Stored data:
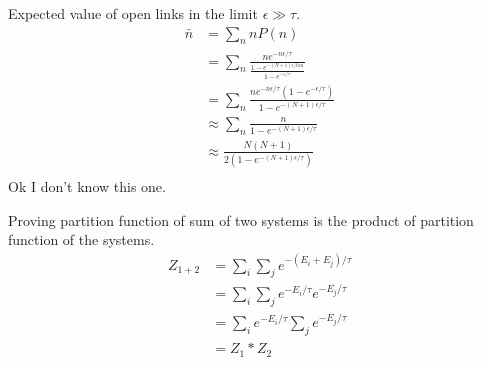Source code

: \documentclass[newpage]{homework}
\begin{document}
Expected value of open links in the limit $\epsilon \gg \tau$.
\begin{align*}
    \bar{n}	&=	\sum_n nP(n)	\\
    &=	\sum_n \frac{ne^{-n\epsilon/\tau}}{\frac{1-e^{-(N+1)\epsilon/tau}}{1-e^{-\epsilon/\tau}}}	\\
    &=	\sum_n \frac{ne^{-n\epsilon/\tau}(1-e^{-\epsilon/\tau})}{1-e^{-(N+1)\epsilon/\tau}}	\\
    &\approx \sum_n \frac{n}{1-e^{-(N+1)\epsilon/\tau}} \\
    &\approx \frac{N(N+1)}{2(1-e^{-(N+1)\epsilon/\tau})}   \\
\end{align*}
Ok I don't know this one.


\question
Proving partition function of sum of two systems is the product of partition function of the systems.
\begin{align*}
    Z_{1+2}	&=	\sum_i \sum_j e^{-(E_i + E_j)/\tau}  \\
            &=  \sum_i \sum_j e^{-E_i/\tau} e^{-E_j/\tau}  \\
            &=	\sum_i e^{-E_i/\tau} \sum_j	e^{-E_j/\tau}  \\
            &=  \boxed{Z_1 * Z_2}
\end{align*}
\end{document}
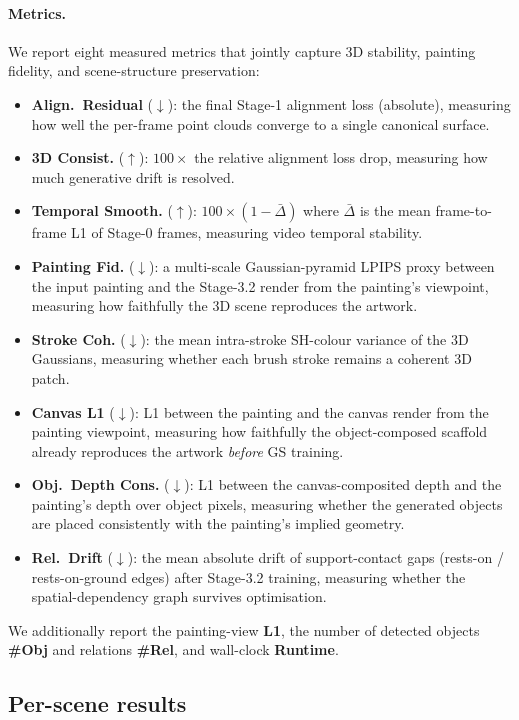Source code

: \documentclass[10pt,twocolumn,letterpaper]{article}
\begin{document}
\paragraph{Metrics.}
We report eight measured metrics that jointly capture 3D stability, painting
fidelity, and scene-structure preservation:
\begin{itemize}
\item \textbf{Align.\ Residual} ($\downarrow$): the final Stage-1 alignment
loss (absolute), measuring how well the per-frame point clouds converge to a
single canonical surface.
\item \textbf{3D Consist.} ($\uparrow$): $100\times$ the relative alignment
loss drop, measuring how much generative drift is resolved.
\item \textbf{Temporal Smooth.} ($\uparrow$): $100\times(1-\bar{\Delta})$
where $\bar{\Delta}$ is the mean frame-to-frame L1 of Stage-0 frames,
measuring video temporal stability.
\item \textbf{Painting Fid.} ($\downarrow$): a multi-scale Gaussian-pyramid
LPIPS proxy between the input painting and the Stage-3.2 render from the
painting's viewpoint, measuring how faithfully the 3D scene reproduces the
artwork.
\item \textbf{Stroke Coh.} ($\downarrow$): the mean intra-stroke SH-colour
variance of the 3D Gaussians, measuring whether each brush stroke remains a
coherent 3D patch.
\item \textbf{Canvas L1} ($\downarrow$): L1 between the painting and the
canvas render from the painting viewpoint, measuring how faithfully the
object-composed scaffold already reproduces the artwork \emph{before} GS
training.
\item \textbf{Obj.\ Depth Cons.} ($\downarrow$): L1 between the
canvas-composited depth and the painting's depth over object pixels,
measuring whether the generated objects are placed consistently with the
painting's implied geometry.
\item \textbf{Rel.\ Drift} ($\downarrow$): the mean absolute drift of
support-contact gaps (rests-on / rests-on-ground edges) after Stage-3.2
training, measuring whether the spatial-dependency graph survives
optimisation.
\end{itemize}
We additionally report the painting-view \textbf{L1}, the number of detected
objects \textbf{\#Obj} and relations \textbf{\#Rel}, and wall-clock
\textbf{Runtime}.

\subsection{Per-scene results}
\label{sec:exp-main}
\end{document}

> _TASK TO CARRY OUT_: Return the data exactly. Do not carry over any images.

> _RESPONSE AREA_:
Source code

: \documentclass[newpage]{homework}
\begin{document}
Expected value of open links in the limit $\epsilon \gg \tau$.
\begin{align*}
    \bar{n}	&=	\sum_n nP(n)	\\
    &=	\sum_n \frac{ne^{-n\epsilon/\tau}}{\frac{1-e^{-(N+1)\epsilon/tau}}{1-e^{-\epsilon/\tau}}}	\\
    &=	\sum_n \frac{ne^{-n\epsilon/\tau}(1-e^{-\epsilon/\tau})}{1-e^{-(N+1)\epsilon/\tau}}	\\
    &\approx \sum_n \frac{n}{1-e^{-(N+1)\epsilon/\tau}} \\
    &\approx \frac{N(N+1)}{2(1-e^{-(N+1)\epsilon/\tau})}   \\
\end{align*}
Ok I don't know this one.


\question
Proving partition function of sum of two systems is the product of partition function of the systems.
\begin{align*}
    Z_{1+2}	&=	\sum_i \sum_j e^{-(E_i + E_j)/\tau}  \\
            &=  \sum_i \sum_j e^{-E_i/\tau} e^{-E_j/\tau}  \\
            &=	\sum_i e^{-E_i/\tau} \sum_j	e^{-E_j/\tau}  \\
            &=  \boxed{Z_1 * Z_2}
\end{align*}
\end{document}
Source code

: \documentclass[10pt,twocolumn,letterpaper]{article}
\begin{document}
\paragraph{Metrics.}
We report eight measured metrics that jointly capture 3D stability, painting
fidelity, and scene-structure preservation:
\begin{itemize}
\item \textbf{Align.\ Residual} ($\downarrow$): the final Stage-1 alignment
loss (absolute), measuring how well the per-frame point clouds converge to a
single canonical surface.
\item \textbf{3D Consist.} ($\uparrow$): $100\times$ the relative alignment
loss drop, measuring how much generative drift is resolved.
\item \textbf{Temporal Smooth.} ($\uparrow$): $100\times(1-\bar{\Delta})$
where $\bar{\Delta}$ is the mean frame-to-frame L1 of Stage-0 frames,
measuring video temporal stability.
\item \textbf{Painting Fid.} ($\downarrow$): a multi-scale Gaussian-pyramid
LPIPS proxy between the input painting and the Stage-3.2 render from the
painting's viewpoint, measuring how faithfully the 3D scene reproduces the
artwork.
\item \textbf{Stroke Coh.} ($\downarrow$): the mean intra-stroke SH-colour
variance of the 3D Gaussians, measuring whether each brush stroke remains a
coherent 3D patch.
\item \textbf{Canvas L1} ($\downarrow$): L1 between the painting and the
canvas render from the painting viewpoint, measuring how faithfully the
object-composed scaffold already reproduces the artwork \emph{before} GS
training.
\item \textbf{Obj.\ Depth Cons.} ($\downarrow$): L1 between the
canvas-composited depth and the painting's depth over object pixels,
measuring whether the generated objects are placed consistently with the
painting's implied geometry.
\item \textbf{Rel.\ Drift} ($\downarrow$): the mean absolute drift of
support-contact gaps (rests-on / rests-on-ground edges) after Stage-3.2
training, measuring whether the spatial-dependency graph survives
optimisation.
\end{itemize}
We additionally report the painting-view \textbf{L1}, the number of detected
objects \textbf{\#Obj} and relations \textbf{\#Rel}, and wall-clock
\textbf{Runtime}.

\subsection{Per-scene results}
\label{sec:exp-main}
\end{document}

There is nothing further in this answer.